Starting with the line that has "#### Traduzca su" in the records below and stopping after the line that has "A tool for analyzing", output every line exactly and nothing else; skip pictures.

Given data:
================
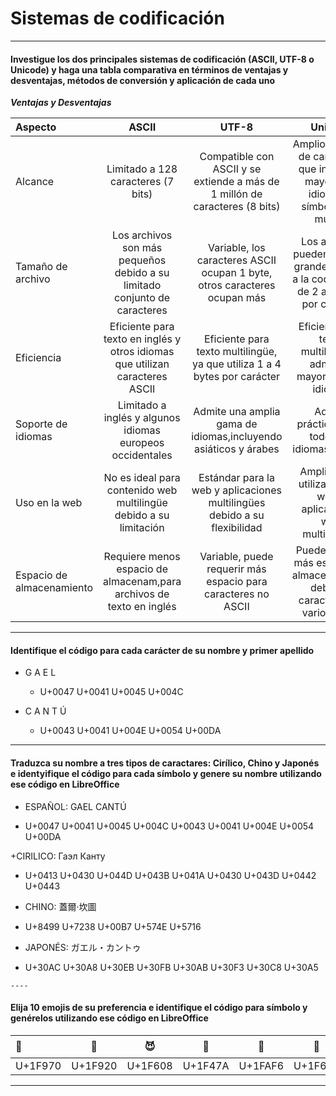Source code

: # Sistemas de codificación

----

#### Investigue los dos principales sistemas de codificación (ASCII, UTF-8 o Unicode) y haga una tabla comparativa en términos de ventajas y desventajas, métodos de conversión y aplicación de cada uno

***Ventajas y Desventajas***

| Aspecto | ASCII | UTF-8 | Unicode |
| :------------ |:---------------:| :---------------:| :-----:|
| Alcance        | Limitado a 128 caracteres (7 bits) | Compatible con ASCII y se extiende a más de 1 millón de caracteres (8 bits) | Amplio conjunto de caracteres que incluye la mayoría de idiomas y símbolos del mundo |
| Tamaño de archivo | Los archivos son más pequeños debido a su limitado conjunto de caracteres | Variable, los caracteres ASCII ocupan 1 byte, otros caracteres ocupan más | Los archivos pueden ser más grandes debido a la codificación de 2 a 4 bytes por carácter |
| Eficiencia  | Eficiente para texto en inglés y otros idiomas que utilizan caracteres ASCII | Eficiente para texto multilingüe, ya que utiliza 1 a 4 bytes por carácter | Eficiente para texto multilingüe y admite la mayoría de los idiomas |
| Soporte de idiomas  | Limitado a inglés y algunos idiomas europeos occidentales | Admite una amplia gama de idiomas,incluyendo asiáticos y árabes | Admite prácticamente todos los idiomas escritos |
| Uso en la web  | No es ideal para contenido web multilingüe debido a su limitación | Estándar para la web y aplicaciones multilingües debido a su flexibilidad | Ampliamente utilizado en la web y aplicaciones web multilingües |
| Espacio de almacenamiento  | Requiere menos espacio de almacenam,para archivos de texto en inglés | Variable, puede requerir más espacio para caracteres no ASCII | Puede requerir más espacio de almacenamiento debido a caracteres de varios bytes |

----

#### Identifique el código para cada carácter de su nombre y primer apellido

+ G A E L

  + U+0047 U+0041 U+0045 U+004C

+ C A N T Ú
  + U+0043 U+0041 U+004E U+0054 U+00DA

----

 #### Traduzca su nombre a tres tipos de caractares: Cirílico, Chino y Japonés e identyifique el código para cada símbolo y genere su nombre utilizando ese código en LibreOffice

 + ESPAÑOL: GAEL CANTÚ

  + U+0047 U+0041 U+0045 U+004C U+0043 U+0041 U+004E U+0054 U+00DA

  +CIRILICO: Гаэл Канту

  + U+0413 U+0430 U+044D U+043B U+041A U+0430 U+043D U+0442 U+0443

  + CHINO: 蓋爾·坎圖
  
  + U+8499 U+7238 U+00B7 U+574E U+5716

  + JAPONÉS: ガエル・カントゥ

  +  U+30AC U+30A8 U+30EB U+30FB U+30AB U+30F3 U+30C8 U+30A5

    ----

#### Elija 10 emojis de su preferencia e identifique el código para símbolo y genérelos utilizando ese código en LibreOffice


| 🥰 | 🤠 | 😈 | 👺 | 🫶 | 🚴 | 🦩 | 🌻 | 🏎 | ⚓ | 
| :------------ |:--------:| :---------:| :-----:| :-----:| :-----:| :-----:| :-----:| :-----:| :-----:|
| U+1F970 | U+1F920 | U+1F608 | U+1F47A | U+1FAF6 | U+1F6B4 | U+1F9A9 | U+1F33B | U+1F3CE | U+2693 |

----
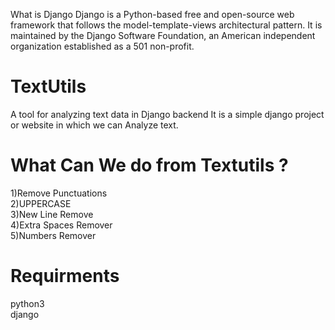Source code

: What is Django
Django is a Python-based free and open-source web framework that follows the model-template-views architectural pattern. 
It is maintained by the Django Software Foundation, an American independent organization established as a 501 non-profit.

# TextUtils
A tool for analyzing text data in Django backend
It is a simple django project or website in which we can Analyze text.

<h1>What Can We do from Textutils ?</h1>
1)Remove Punctuations<br>
2)UPPERCASE<br>
3)New Line Remove<br>
4)Extra Spaces Remover<br>
5)Numbers Remover

<h1>Requirments</h1>
python3<br>
django<br>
================
Written response:
 #### Traduzca su nombre a tres tipos de caractares: Cirílico, Chino y Japonés e identyifique el código para cada símbolo y genere su nombre utilizando ese código en LibreOffice

 + ESPAÑOL: GAEL CANTÚ

  + U+0047 U+0041 U+0045 U+004C U+0043 U+0041 U+004E U+0054 U+00DA

  +CIRILICO: Гаэл Канту

  + U+0413 U+0430 U+044D U+043B U+041A U+0430 U+043D U+0442 U+0443

  + CHINO: 蓋爾·坎圖
  
  + U+8499 U+7238 U+00B7 U+574E U+5716

  + JAPONÉS: ガエル・カントゥ

  +  U+30AC U+30A8 U+30EB U+30FB U+30AB U+30F3 U+30C8 U+30A5

    ----

#### Elija 10 emojis de su preferencia e identifique el código para símbolo y genérelos utilizando ese código en LibreOffice


| 🥰 | 🤠 | 😈 | 👺 | 🫶 | 🚴 | 🦩 | 🌻 | 🏎 | ⚓ | 
| :------------ |:--------:| :---------:| :-----:| :-----:| :-----:| :-----:| :-----:| :-----:| :-----:|
| U+1F970 | U+1F920 | U+1F608 | U+1F47A | U+1FAF6 | U+1F6B4 | U+1F9A9 | U+1F33B | U+1F3CE | U+2693 |

----
Source code

: What is Django
Django is a Python-based free and open-source web framework that follows the model-template-views architectural pattern. 
It is maintained by the Django Software Foundation, an American independent organization established as a 501 non-profit.

# TextUtils
A tool for analyzing text data in Django backend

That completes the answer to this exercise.